Never abandon a patient
In 2008, the FDA called a meeting to decide whether or not to ban laser surgery after receiving 140 complaints about LASIK. I was one of three ophthalmologists who were invited by ASCRS to speak on behalf of LASIK, and there were 40 activists who arrived to speak against it. As an ophthalmologist, I went there expecting that these 40 people were going to have extraordinarily ridiculous, overblown stories, and I arrived expecting to be completely underwhelmed.
However, after listening to testimony from all these patients, I realized that the number one reason these patients were unhappy wasn’t because their surgeries hadn’t had positive outcomes. The procedures had gone well for many of them—but the number one reason why these patients were unhappy was that they felt like their doctors had abandoned them.
Listening to this testimony, I swore that no patient would ever feel abandoned by me or my practice—and since then, I’ve done my best to live up to that ideal.
To put patient care first, listen to what your patients tell you
Too many ophthalmologists perceive unhappy patients as having unreasonable demands. While it’s true that not every unhappy patient has real problems, most patients do—they just might not be expressing them in ways you understand at first.
Always listen to your patients, and furthermore, make sure that they know you’re listening. If you can’t help them, don’t abandon them. Try to find another doctor who may have more, or different, expertise than you do. Success for you is your patient ending up with the right doctor, whether that’s you or someone else.
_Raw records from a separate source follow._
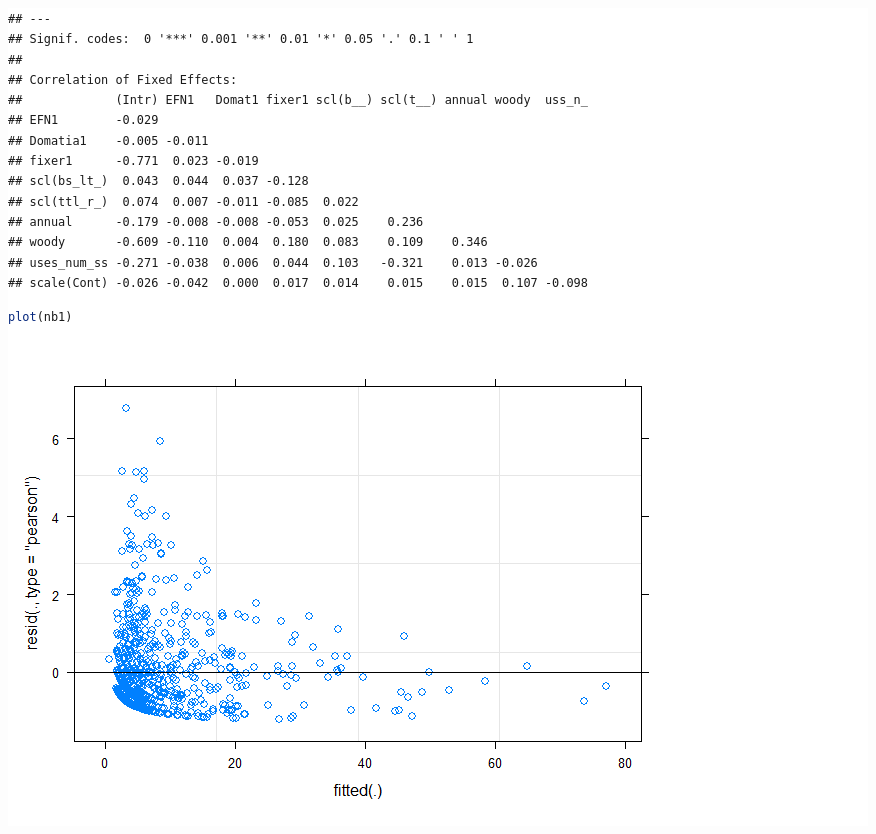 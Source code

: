     ## ---
    ## Signif. codes:  0 '***' 0.001 '**' 0.01 '*' 0.05 '.' 0.1 ' ' 1
    ## 
    ## Correlation of Fixed Effects:
    ##             (Intr) EFN1   Domat1 fixer1 scl(b__) scl(t__) annual woody  uss_n_
    ## EFN1        -0.029                                                            
    ## Domatia1    -0.005 -0.011                                                     
    ## fixer1      -0.771  0.023 -0.019                                              
    ## scl(bs_lt_)  0.043  0.044  0.037 -0.128                                       
    ## scl(ttl_r_)  0.074  0.007 -0.011 -0.085  0.022                                
    ## annual      -0.179 -0.008 -0.008 -0.053  0.025    0.236                       
    ## woody       -0.609 -0.110  0.004  0.180  0.083    0.109    0.346              
    ## uses_num_ss -0.271 -0.038  0.006  0.044  0.103   -0.321    0.013 -0.026       
    ## scale(Cont) -0.026 -0.042  0.000  0.017  0.014    0.015    0.015  0.107 -0.098

``` r
plot(nb1)
```

![](README_files/figure-gfm/Legume%20mixed%20models-4.png)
Never disparage another doctor—everyone has complications, and everyone is going to have unhappy patients. As an ophthalmologist, you’re an ambassador for the profession. If you can take an unhappy patient—whether that’s your patient or someone else’s—and make them happy, you’re doing something great. That patient is going to become an ambassador for you and the entire field.
Whenever a patient comes to me, I try to give them hope. I tell them that while I can’t guarantee that I’ll be able to solve their problem, I can guarantee that I’ll do everything in my power to solve it, up to and including finding the best person to help.
Treat your staff well: if they succeed, you succeed
Nothing in your practice is possible without your staff. They have the hardest job in the world—making us look good. You’ll spend more time with your staff than you will with almost anyone else except your family, and it’s critical that you support them and give credit where it’s due.
The one thing that I will never tolerate in my office is a patient or anyone else disparaging my staff. If a staff member comes to me with a complaint, I’ll sit down with the patient and let them know that this kind of behavior isn’t allowed—everyone on their team is doing their best, and they should all be respected. No one wins when a patient is angry in the office.
This means that you have to be willing to stand up for your staff and yourself. If you don’t like taking care of a patient—if they’re abusive to you or your staff, don’t feel like you have to suffer through that. Refer them out to someone who will be able to work with them, and your practice will become more enjoyable.
Your staff will appreciate it, too.
The only secret is hard work
As a final note, I want to reiterate that to make a contribution to ophthalmology, “smarts” is the least important thing you need. You need hard work, you need empathy, and you need a support system—and the best thing you can do for your career is to start developing those now.
Passion and diligence are the cornerstones of your practice. You’re going to work extraordinarily hard, but that drive will be what makes you, your practice, and the profession grow and succeed.